Source texts of formatted documents
_ _ _ _ _ _ _

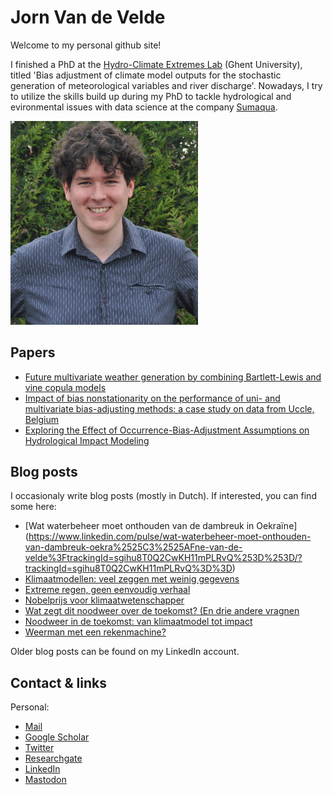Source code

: # Jorn Van de Velde

Welcome to my personal github site!

I finished a PhD at the [Hydro-Climate Extremes Lab](https://www.ugent.be/bw/environment/en/research/h-cel) (Ghent University), titled 'Bias adjustment of climate model outputs for the stochastic generation of meteorological variables and river discharge'. Nowadays, I try to utilize the skills build up during my PhD to tackle hydrological and evironmental issues with data science at the company [Sumaqua](https://www.sumaqua.be/).

<img src="DSC_0709GoedalsArmenWEGcropped.jpg" alt="Jorn" width="300"/>

## Papers

- [Future multivariate weather generation by combining Bartlett-Lewis and vine copula models](https://www.tandfonline.com/doi/abs/10.1080/02626667.2022.2144322)
- [Impact of bias nonstationarity on the performance of uni- and multivariate bias-adjusting methods: a case study on data from Uccle, Belgium](https://hess.copernicus.org/articles/26/2319/2022/)
- [Exploring the Effect of Occurrence-Bias-Adjustment Assumptions on Hydrological Impact Modeling](https://doi.org/10.3390/w13111573)


## Blog posts

I occasionaly write blog posts (mostly in Dutch). If interested, you can find some here:
- [Wat waterbeheer moet onthouden van de dambreuk in Oekraïne] (https://www.linkedin.com/pulse/wat-waterbeheer-moet-onthouden-van-dambreuk-oekra%2525C3%2525AFne-van-de-velde%3FtrackingId=sgihu8T0Q2CwKH11mPLRvQ%253D%253D/?trackingId=sgihu8T0Q2CwKH11mPLRvQ%3D%3D)
- [Klimaatmodellen: veel zeggen met weinig gegevens](https://www.noodweer.be/klimaatmodellen-veel-zeggen-met-weinig-gegevens-14012023/)
- [Extreme regen, geen eenvoudig verhaal](https://www.noodweer.be/extreme-regen-geen-eenvoudig-verhaal-14022022/)
- [Nobelprijs voor klimaatwetenschapper](https://www.noodweer.be/nobelprijs-voor-klimaatwetenschappers-25102021/)
- [Wat zegt dit noodweer over de toekomst? (En drie andere vragnen](https://www.oneworld.nl/lezen/klimaat/wat-zegt-dit-noodweer-over-de-toekomst-en-drie-andere-vragen/)
- [Noodweer in de toekomst: van klimaatmodel tot impact](https://www.noodweer.be/noodweer-in-de-toekomst-van-klimaatmodel-tot-impact/)
- [Weerman met een rekenmachine?](https://www.eoswetenschap.eu/natuur-milieu/weerman-met-een-rekenmachine)

Older blog posts can be found on my LinkedIn account.

## Contact & links

Personal:
- [Mail](jorn.vandevelde@sumaqua.be)
- [Google Scholar](https://scholar.google.com/citations?user=rH0j4nYAAAAJ&hl=nl)
- [Twitter](https://twitter.com/JornVelde)
- [Researchgate](https://www.researchgate.net/profile/Jorn-Van-De-Velde)
- [LinkedIn](https://www.linkedin.com/in/jorn-van-de-velde-b97057146/)
- <a rel="me" href="https://mastodon.energy/@jornvdv">Mastodon</a>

_ _ _ _ _ _ _

Print each of the records above exactly as written, leaving no picture in the copy.

Source code

: # Jorn Van de Velde

Welcome to my personal github site!

I finished a PhD at the [Hydro-Climate Extremes Lab](https://www.ugent.be/bw/environment/en/research/h-cel) (Ghent University), titled 'Bias adjustment of climate model outputs for the stochastic generation of meteorological variables and river discharge'. Nowadays, I try to utilize the skills build up during my PhD to tackle hydrological and evironmental issues with data science at the company [Sumaqua](https://www.sumaqua.be/).

<img src="DSC_0709GoedalsArmenWEGcropped.jpg" alt="Jorn" width="300"/>

## Papers

- [Future multivariate weather generation by combining Bartlett-Lewis and vine copula models](https://www.tandfonline.com/doi/abs/10.1080/02626667.2022.2144322)
- [Impact of bias nonstationarity on the performance of uni- and multivariate bias-adjusting methods: a case study on data from Uccle, Belgium](https://hess.copernicus.org/articles/26/2319/2022/)
- [Exploring the Effect of Occurrence-Bias-Adjustment Assumptions on Hydrological Impact Modeling](https://doi.org/10.3390/w13111573)


## Blog posts

I occasionaly write blog posts (mostly in Dutch). If interested, you can find some here:
- [Wat waterbeheer moet onthouden van de dambreuk in Oekraïne] (https://www.linkedin.com/pulse/wat-waterbeheer-moet-onthouden-van-dambreuk-oekra%2525C3%2525AFne-van-de-velde%3FtrackingId=sgihu8T0Q2CwKH11mPLRvQ%253D%253D/?trackingId=sgihu8T0Q2CwKH11mPLRvQ%3D%3D)
- [Klimaatmodellen: veel zeggen met weinig gegevens](https://www.noodweer.be/klimaatmodellen-veel-zeggen-met-weinig-gegevens-14012023/)
- [Extreme regen, geen eenvoudig verhaal](https://www.noodweer.be/extreme-regen-geen-eenvoudig-verhaal-14022022/)
- [Nobelprijs voor klimaatwetenschapper](https://www.noodweer.be/nobelprijs-voor-klimaatwetenschappers-25102021/)
- [Wat zegt dit noodweer over de toekomst? (En drie andere vragnen](https://www.oneworld.nl/lezen/klimaat/wat-zegt-dit-noodweer-over-de-toekomst-en-drie-andere-vragen/)
- [Noodweer in de toekomst: van klimaatmodel tot impact](https://www.noodweer.be/noodweer-in-de-toekomst-van-klimaatmodel-tot-impact/)
- [Weerman met een rekenmachine?](https://www.eoswetenschap.eu/natuur-milieu/weerman-met-een-rekenmachine)

Older blog posts can be found on my LinkedIn account.

## Contact & links

Personal:
- [Mail](jorn.vandevelde@sumaqua.be)
- [Google Scholar](https://scholar.google.com/citations?user=rH0j4nYAAAAJ&hl=nl)
- [Twitter](https://twitter.com/JornVelde)
- [Researchgate](https://www.researchgate.net/profile/Jorn-Van-De-Velde)
- [LinkedIn](https://www.linkedin.com/in/jorn-van-de-velde-b97057146/)
- <a rel="me" href="https://mastodon.energy/@jornvdv">Mastodon</a>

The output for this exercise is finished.